WHAT YOU ARE ASKED TO DO —
Go through the material below and please tally the lines that hold the word "detected"; the number alone is the answer.
============
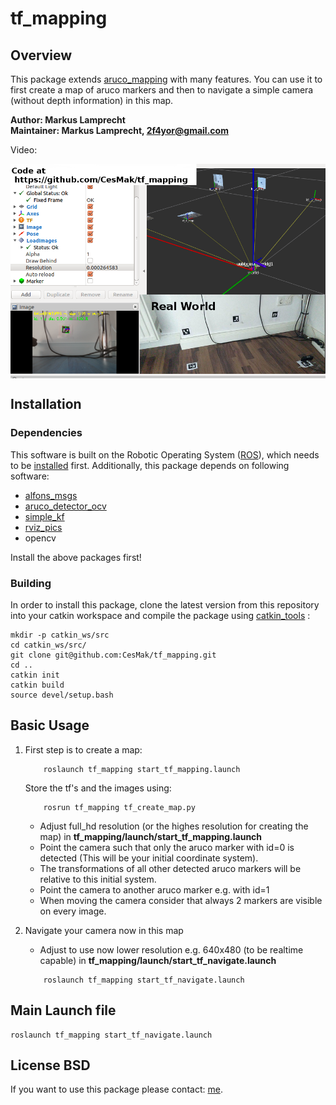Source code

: # tf_mapping

## Overview

This package extends [aruco_mapping](http://wiki.ros.org/aruco_mapping) with many features. You can use it to first create a map of aruco markers and then to navigate a simple camera (without depth information) in this map. 

**Author: Markus Lamprecht<br />
Maintainer: Markus Lamprecht, 2f4yor@gmail.com<br />**

Video:

<a alt="aruco_detector_example" href="https://www.youtube.com/watch?v=1jss-v16y4w"><img src="data/result.png" align="center"></a>

## Installation

### Dependencies

This software is built on the Robotic Operating System ([ROS]), which needs to be [installed](http://wiki.ros.org) first. Additionally, this package depends on following software:

- [alfons_msgs]
- [aruco_detector_ocv]
- [simple_kf]
- [rviz_pics]
- opencv

Install the above packages first!

### Building

In order to install this package, clone the latest version from this repository into your catkin workspace and compile the package using [catkin_tools](https://catkin-tools.readthedocs.io/en/latest/) :

``` 
mkdir -p catkin_ws/src
cd catkin_ws/src/
git clone git@github.com:CesMak/tf_mapping.git 
cd ..
catkin init 
catkin build
source devel/setup.bash
```

## Basic Usage

1. First step is to create a map:
    ``` 
        roslaunch tf_mapping start_tf_mapping.launch
    ``` 
    Store the tf's and the images using:
    ``` 
        rosrun tf_mapping tf_create_map.py
    ``` 
    - Adjust full_hd resolution (or the highes resolution for creating the map) in **tf_mapping/launch/start_tf_mapping.launch**
    - Point the camera such that only the aruco marker with id=0 is detected (This will be your initial coordinate system).
    - The transformations of all other detected aruco markers will be relative to this initial system.
    - Point the camera to another aruco marker e.g. with id=1
    - When moving the camera consider that always 2 markers are visible on every image.

2. Navigate your camera now in this map
    - Adjust to use now lower resolution e.g. 640x480 (to be realtime capable) in **tf_mapping/launch/start_tf_navigate.launch**
    ``` 
        roslaunch tf_mapping start_tf_navigate.launch
    ``` 

## Main Launch file
``` 
roslaunch tf_mapping start_tf_navigate.launch
``` 

## License BSD
If you want to use this package please contact: [me](https://simact.de/about_me).

<!-- 

http://wiki.ros.org/navigation

http://docs.ros.org/melodic/api/robot_localization/html/index.html#
http://docs.ros.org/melodic/api/robot_localization/html/migrating_from_robot_pose_ekf.html
https://vimeo.com/142624091
https://www.youtube.com/watch?v=nQZeAafDEJE
https://github.com/cra-ros-pkg/robot_localization 

// rostopic echo /scan |grep frame_id
// rosrun tf tf_monitor /marker_globe_1 /marker_globe_2
// rosrun tf tf_echo /marker_globe_1 /marker_globe_2

 -->


[ROS]: http://www.ros.org
[rviz]: http://wiki.ros.org/rviz
[grid_map_msg/GridMap]: https://github.com/anybotics/grid_map/blob/master/grid_map_msg/msg/GridMap.msg
[sensor_msgs/PointCloud2]: http://docs.ros.org/api/sensor_msgs/html/msg/PointCloud2.html
[geometry_msgs/PoseWithCovarianceStamped]: http://docs.ros.org/api/geometry_msgs/html/msg/PoseWithCovarianceStamped.html
[tf/tfMessage]: http://docs.ros.org/kinetic/api/tf/html/msg/tfMessage.html
[std_srvs/Empty]: http://docs.ros.org/api/std_srvs/html/srv/Empty.html
[grid_map_msg/GetGridMap]: https://github.com/anybotics/grid_map/blob/master/grid_map_msg/srv/GetGridMap.srv
[grid_map_msgs/ProcessFile]: https://github.com/ANYbotics/grid_map/blob/master/grid_map_msgs/srv/ProcessFile.srv
[alfons_msgs/KfState]: https://github.com/CesMak/alfons_msgs/blob/master/msg/KfState.msg
[alfons_msgs]: https://github.com/CesMak/alfons_msgs
[aruco_detector_ocv]: https://github.com/CesMak/aruco_detector_ocv
[simple_kf]: https://github.com/CesMak/simple_kf
[rviz_pics]: https://github.com/CesMak/rviz_pics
============
EXERCISE OUTPUT —
2